La nouvelle extrême droite attire également une partie du vote des jeunes et forme des leaders d’opinion fortement présents dans les réseaux sociaux . Ces mouvements sont même présentés comme anti-élitistes, même lorsque, comme Bolsonaro, leur proposition économique est ultralibérale. Comme l’a souligné Martín Bergel, une histoire associant la gauche aux « privilèges » de certains groupes, pouvant inclure même les pauvres bénéficiaires de régimes sociaux, contre des personnes qui « travaillent réellement et ne reçoivent rien », a été très efficace. »
Le progressisme est donc confronté à une crise profonde – politique, intellectuelle et morale. La situation catastrophique au Venezuela a beaucoup aidé les droites. Sans parler de la répression au Nicaragua. Dans ce contexte, l’appel lancé récemment par Bernie Sanders en faveur de la création d’une nouvelle Internationale progressiste – qui s’articule autour du rejet de l’autoritarisme croissant dans le monde et de la lutte contre les inégalités – est aussi opportun qu’il est difficile de penser à une Amérique latine où une grande partie de gauche est enthousiasmé par Vladimir Poutine, Bachar al-Asad ou Xi Jinping en tant que prétendus contrepoids à l’Empire.
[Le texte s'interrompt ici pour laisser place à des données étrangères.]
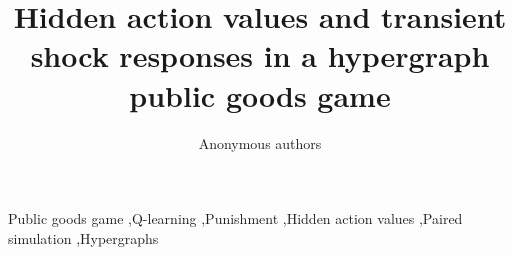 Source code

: \documentclass[5p,authoryear]{elsarticle}
\begin{document}
\begin{frontmatter}
\title{Hidden action values and transient shock responses in a hypergraph public goods game}
\author{Anonymous authors}
\begin{abstract}

\end{abstract}
\begin{keyword}
Public goods game \sep Q-learning \sep Punishment \sep Hidden action values \sep Paired simulation \sep Hypergraphs
\end{keyword}
\end{frontmatter}



\FloatBarrier

\appendix
\setcounter{figure}{0}
\setcounter{table}{0}

\FloatBarrier


\end{document}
Contrairement aux réunions précédentes, , la dernière réunion du Forum de Sao Paulo à La Havane en juillet dernier a été marquée par des discours axés sur la « résistance » et le retranchement. Le lieu choisi – La Habana – et la présence de personnalités historiques de l’aile la plus conservatrice du gouvernement cubain ont contribué à un repli idéologique dans un discours anti-impérialiste plein de nostalgie pour la figure du défunt commandant Fidel Castro et sans espace pour une analyse réflexive des expériences. La défense absolue de Nicolás Maduro et Daniel Ortega était la conséquence logique de cette dérive.
Le triomphe de l’ancien capitaine serait l’un des plus grands revers démocratiques depuis les dictatures militaires des années 70, sans que nous puissions aujourd’hui en prévoir les conséquences. L’image d’un électeur qui a été filmée en train d’ appuyer sur les boutons de l’urne électronique avec le canon d’un revolver ( qui votait manifestement pour Bolsonaro) était l’une des cartes postales d’un jour qui n’annonce rien de bon pour le Brésil ou l’Amérique latine.